In this report, we describe the preparation of a library of N-linked glycans from whole murine brain obtained by the large-scale hydrazinolysis of an acetone powder of the tissue followed by chromatographic procedures. 84% of the characterized oligosaccharides were found to be anionic, the remainder neutral. The anionic species were successively neutralized by neuraminidase (29%), aq. hydrofluoric acid (30%), and methanolysis (26%), indicating that approximately equal portions were sensitive to desialylation, dephosphorylation and desulfation, respectively. The presence of the sulfated fraction was confirmed by direct 35SO4 metabolic labelling.
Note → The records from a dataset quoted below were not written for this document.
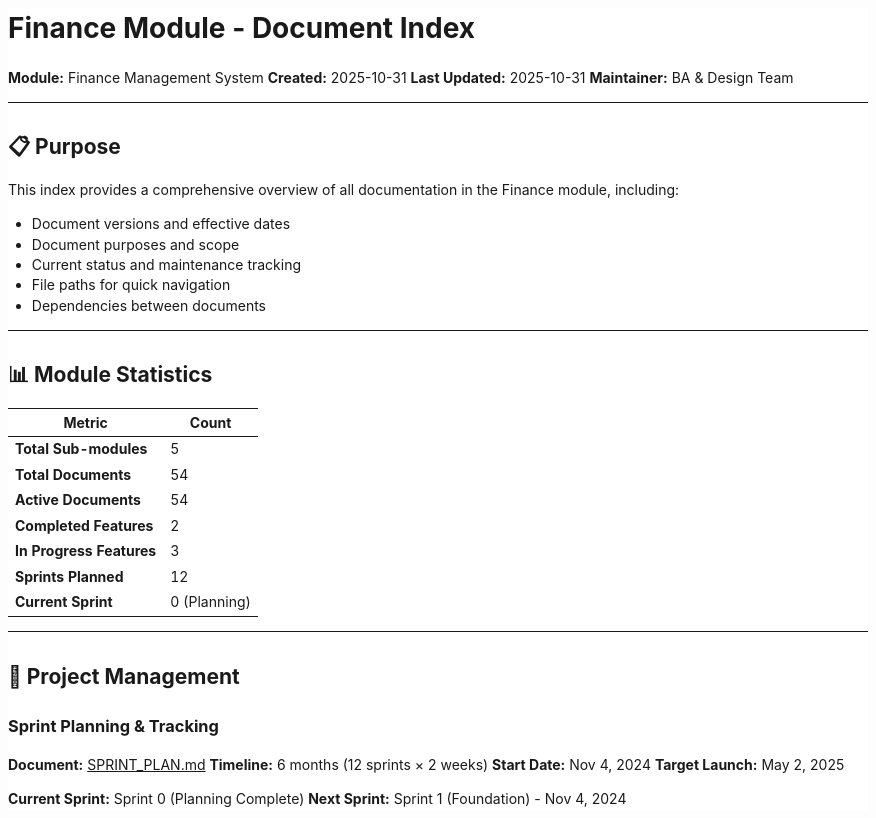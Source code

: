 # Finance Module - Document Index

**Module:** Finance Management System
**Created:** 2025-10-31
**Last Updated:** 2025-10-31
**Maintainer:** BA & Design Team

---

## 📋 Purpose

This index provides a comprehensive overview of all documentation in the Finance module, including:
- Document versions and effective dates
- Document purposes and scope
- Current status and maintenance tracking
- File paths for quick navigation
- Dependencies between documents

---

## 📊 Module Statistics

| Metric | Count |
|--------|-------|
| **Total Sub-modules** | 5 |
| **Total Documents** | 54 |
| **Active Documents** | 54 |
| **Completed Features** | 2 |
| **In Progress Features** | 3 |
| **Sprints Planned** | 12 |
| **Current Sprint** | 0 (Planning) |

---

## 📅 Project Management

### Sprint Planning & Tracking
**Document:** [SPRINT_PLAN.md](Project/SPRINT_PLAN.md)
**Timeline:** 6 months (12 sprints × 2 weeks)
**Start Date:** Nov 4, 2024
**Target Launch:** May 2, 2025

**Current Sprint:** Sprint 0 (Planning Complete)
**Next Sprint:** Sprint 1 (Foundation) - Nov 4, 2024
A residual partially characterized fraction was found to be anionic through possession of carboxylic acid groups, unrelated to sialic acid. The purified oligosaccharides, in the absence of their original protein conjugates, were shown to retain those immunological characteristics essential for recognition by a specific monoclonal antibody, LS (412), that is known to recognize a carbohydrate epitope present on a number of neural adhesion molecules and functional in neural cell adhesion. These properties confirm the viability of scaling up the size of the hydrazinolysis procedure and adapting it to whole tissue for the production of glycan libraries and for the probing of structures of interest.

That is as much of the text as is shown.